Fuga
Da
“la Repubblica”, 27-10-23, pag.42
Riccardo
Di Segni, rabbino capo di Roma, “La preghiera e l’azione”.
E’ bello vedere moltitudini che si raccolgono
per chiedere la pace, che guardano oltre ai termini dei conflitti, che vogliono
la fine delle sofferenze, ma bisogna valutare se guardare oltre non significa appiattire le differenze e fare
tutti uguali: in ogni conflitto non ci sono tutti i buoni da una parte e tutti
i cattivi dall’altra, ma certamente vi sono quelli più buoni e quelli più
cattivi. La preghiera può diventare un alibi per scaricarsi la coscienza, per
stabilire un’equidistanza inopportuna, per cancellare le valutazioni morali.

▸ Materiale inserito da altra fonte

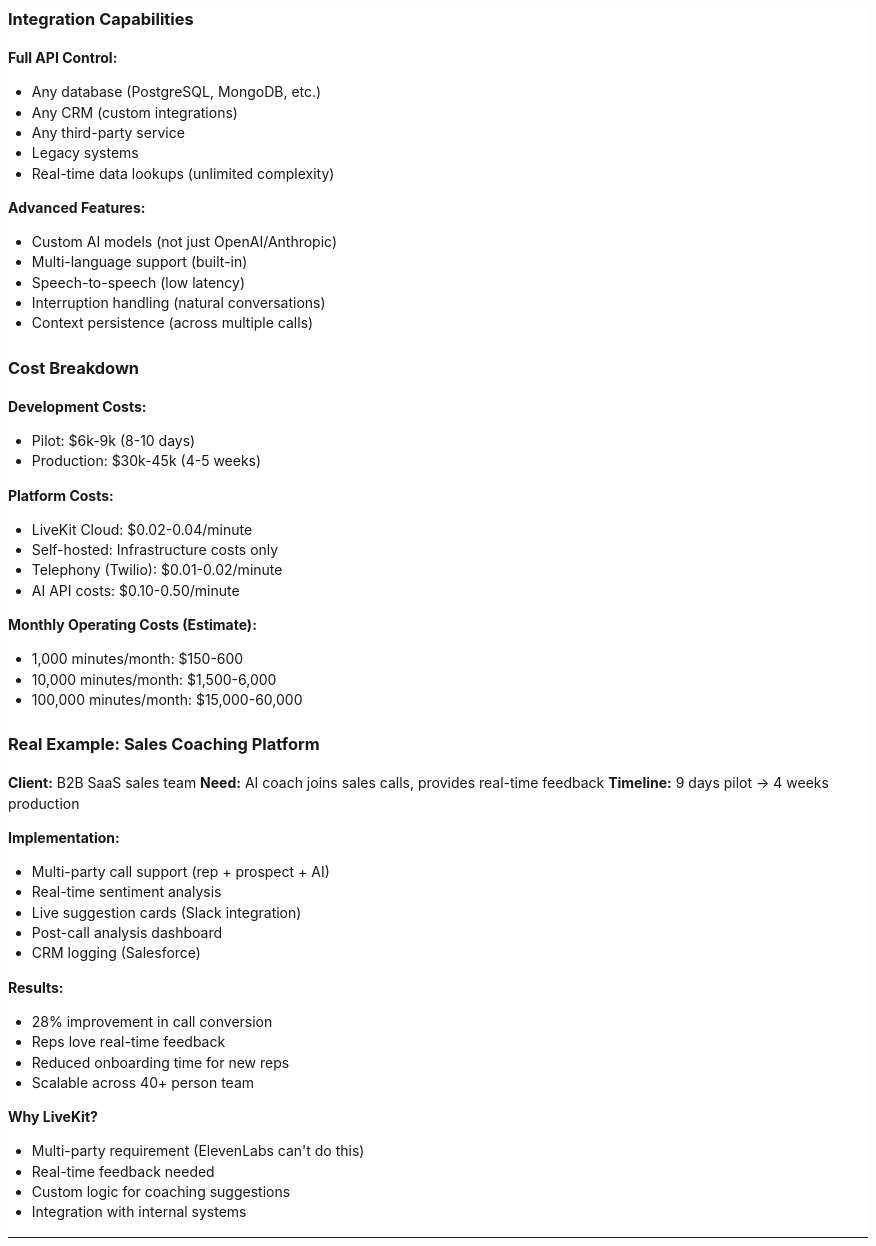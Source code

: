 ### Integration Capabilities

**Full API Control:**
- Any database (PostgreSQL, MongoDB, etc.)
- Any CRM (custom integrations)
- Any third-party service
- Legacy systems
- Real-time data lookups (unlimited complexity)

**Advanced Features:**
- Custom AI models (not just OpenAI/Anthropic)
- Multi-language support (built-in)
- Speech-to-speech (low latency)
- Interruption handling (natural conversations)
- Context persistence (across multiple calls)

### Cost Breakdown

**Development Costs:**
- Pilot: $6k-9k (8-10 days)
- Production: $30k-45k (4-5 weeks)

**Platform Costs:**
- LiveKit Cloud: $0.02-0.04/minute
- Self-hosted: Infrastructure costs only
- Telephony (Twilio): $0.01-0.02/minute
- AI API costs: $0.10-0.50/minute

**Monthly Operating Costs (Estimate):**
- 1,000 minutes/month: $150-600
- 10,000 minutes/month: $1,500-6,000
- 100,000 minutes/month: $15,000-60,000

### Real Example: Sales Coaching Platform

**Client:** B2B SaaS sales team
**Need:** AI coach joins sales calls, provides real-time feedback
**Timeline:** 9 days pilot → 4 weeks production

**Implementation:**
- Multi-party call support (rep + prospect + AI)
- Real-time sentiment analysis
- Live suggestion cards (Slack integration)
- Post-call analysis dashboard
- CRM logging (Salesforce)

**Results:**
- 28% improvement in call conversion
- Reps love real-time feedback
- Reduced onboarding time for new reps
- Scalable across 40+ person team

**Why LiveKit?**
- Multi-party requirement (ElevenLabs can't do this)
- Real-time feedback needed
- Custom logic for coaching suggestions
- Integration with internal systems

---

Quando dopo l’uscita dall’Egitto gli ebrei si
trovarono davanti al mare con l’esercito egiziano che premeva alle spalle per
riportare i fuggitivi in schiavitù, Mosé si mise a pregare. E dal Cielo gli
risposero: “cosa stai a gridare, parla ai figli di Israele, che partano”
(Esodo, 14,15 (*)). C’è il momento della preghiera e quello dell’azione.
(*)
10Quando ormai il faraone fu vicino, gli
Israeliti alzarono gli occhi e si accorsero che gli Egiziani li stavano inseguendo.
Allora gli
Israeliti ebbero molta paura e invocarono con grida l’aiuto del Signore. 11Dissero
a Mosè:
— Forse non c’erano tombe a sufficienza in
Egitto per condurci a morire nel deserto? Perché ci hai portati fuori
dell’Egitto? 12Quando eravamo ancora là, ti dicemmo di
lasciarci in pace. Potevamo anche continuare a servire gli Egiziani! Era meglio
per noi essere schiavi che morire nel deserto!
13Mosè rispose:
— Non temete! Abbiate coraggio e vedrete quello
che oggi il Signore farà per salvarvi. Questi Egiziani non li rivedrete mai
più! 14Il Signore stesso combatterà al vostro posto. Voi
dovrete stare tranquilli!
15Il Signore disse a Mosè: «Perché mi chiami
in aiuto? Ordina piuttosto agli Israeliti di riprendere il cammino! 16Prendi in mano il
bastone e stendilo sul mare. Così aprirai un passaggio nel mare perché gli
Israeliti possano camminarvi all’asciutto. 17Ecco, io rendo
ostinato il cuore degli Egiziani, perché li inseguano dentro il mare. Io
dimostrerò la mia gloria sconfiggendo il faraone e tutto il suo esercito, i
suoi carri da guerra e i suoi cavalieri. 18Quando avrò
distrutto carri e cavalieri del faraone, gli Egiziani sapranno che io sono il
Signore!».
19L’angelo di Dio che precedeva gli
Israeliti passò dietro al loro accampamento. Anche la nube che era davanti a
loro passò dietro 20e si collocò tra l’accampamento degli
Egiziani e quello di Israele. Durante la notte gli uni non poterono avvicinarsi
agli altri, perché la nube era oscura da una parte, mentre faceva luce
dall’altra.
21Allora Mosè stese il braccio sul mare.
Per tutta la notte il Signore fece soffiare da oriente un vento così forte che
spostò l’acqua del mare e lo rese asciutto. Le acque si divisero 22e
gli Israeliti entrarono nel mare all’asciutto: a destra e a sinistra l’acqua
era per loro come un muro. 23Gli Egiziani li inseguirono: tutti
i cavalli del faraone, i carri da guerra e i cavalieri entrarono nel mare
dietro a loro.
24Sul far del mattino il Signore dalla
colonna di fuoco e di nubi gettò lo sguardo sul campo degli Egiziani e lo mise
in subbuglio. 25Frenò le ruote dei loro carri, e ne rese
difficile la guida. Allora gli Egiziani dissero: «Fuggiamo lontano dagli
Israeliti perché il Signore combatte con loro contro di noi!».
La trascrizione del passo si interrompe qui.